Every iteration, we feed the entire sequence back into the model — including the tokens it just generated. The model re-processes everything from scratch to produce the next token.

This is autoregressive generation. It's why models get slower as they write longer responses: each new token requires a forward pass over a longer input.

Or it would, without a trick called the KV cache. The expensive part of a forward pass is computing intermediate representations for each token at each layer. But for tokens we've already processed, those representations don't change — only the newest token is genuinely new. So we cache the work from prior tokens and only compute the new one's contribution. The first token is expensive. Every token after that reuses prior work.

Generation is a loop: forward pass, sample, append, repeat. The KV cache avoids recomputing prior tokens. This is why "context length" and "time to first token" are distinct costs.

Chapter 3

Attention: The Data Structure

Now let's open the box. What happens inside model(tokens)?

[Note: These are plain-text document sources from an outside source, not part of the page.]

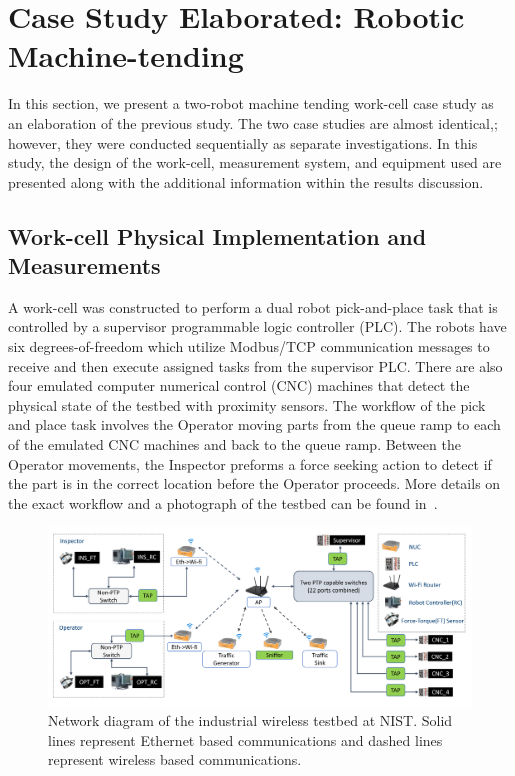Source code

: \section{Case Study Elaborated: Robotic Machine-tending}
In this section, we present a two-robot machine tending work-cell case study as an elaboration of the previous study.  The two case studies are almost identical,; however, they were conducted sequentially as separate investigations.  In this study, the design of the work-cell, measurement system, and equipment used are presented along with the additional information within the results discussion. 

\subsection{Work-cell Physical Implementation and Measurements}

A work-cell was constructed to perform a dual robot pick-and-place task that is controlled by a supervisor programmable logic controller (PLC). The robots have six degrees-of-freedom which utilize Modbus/TCP communication messages to receive and then execute assigned tasks from the supervisor PLC. There are also four emulated computer numerical control (CNC) machines that detect the physical state of the testbed with proximity sensors. The workflow of the pick and place task involves the Operator moving parts from the queue ramp to each of the emulated CNC machines and back to the queue ramp. Between the Operator movements, the Inspector preforms a force seeking action to detect if the part is in the correct location before the Operator proceeds. More details on the exact workflow and a photograph of the testbed can be found in~\cite{Liu2019vancouver}. 

\begin{figure}
	\centering
	\includegraphics[width=\textwidth]{chapter-gdb-appl/figures/Fig1TiiSpecialDiagram-testbed2}
	\caption{Network diagram of the industrial wireless testbed at NIST. Solid lines represent Ethernet based communications and dashed lines represent wireless based communications.}
	\label{gdbappl:fig::database:netdiagram}
\end{figure}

The core operation is attention, and it's best understood as a data structure, not a metaphor. At each layer, every token produces three vectors:

Query (Q) — "what am I looking for?"
Key (K) — "what do I contain?"
Value (V) — "what do I contribute if selected?"

The attention operation, for each token:

for token in sequence:
    scores = []
    for earlier_token in sequence[:current_pos]:
        scores.append(dot(token.Q, earlier_token.K))  // how relevant is this?

    weights = softmax(scores)                          // normalize to sum to 1
    output  = weighted_sum(weights, earlier_values)     // blend the values

That's it. Each token's query asks a question. It gets answered by dot-producting against every earlier token's key. The softmax turns raw scores into a probability-like weighting. Then the token collects a weighted blend of all earlier tokens' values.

The dot product is just a similarity score — if a query and key point in similar directions, that score is high. The token "bank" might have a query that scores highly against the key of "river" in one context and "account" in another. That's how context resolves ambiguity.

Notice: each token can only attend to tokens before it, not after. This is the causal mask — it's what makes the model autoregressive. Token 5 sees tokens 0–4 but not token 6.

Three arrays per token, per layer: Q, K, V. Dot the query against all prior keys, softmax, take a weighted sum of values. That's attention — and it's the only place in the network where information moves between token positions.

Now recall the KV cache from Chapter 2. The K and V vectors are what get cached. When generating token 100, tokens 0–99 already have their K and V computed and stored. We only need to compute Q, K, V for the new token, then dot its Q against the 100 cached keys. That's the optimization.

Chapter 4

The MLP: Per-Token Transform

After attention mixes information across positions, each token's vector gets transformed independently by a feedforward network — the MLP (multi-layer perceptron). Think of it as:

output = tokens.map(mlp) // no cross-talk between positions

The MLP applies the same function to every token, independently, in parallel. It doesn't know or care what the other tokens are — attention already handled that. The MLP's job is to transform each token's representation: refine it, add information from the weights, decide what features to amplify or suppress.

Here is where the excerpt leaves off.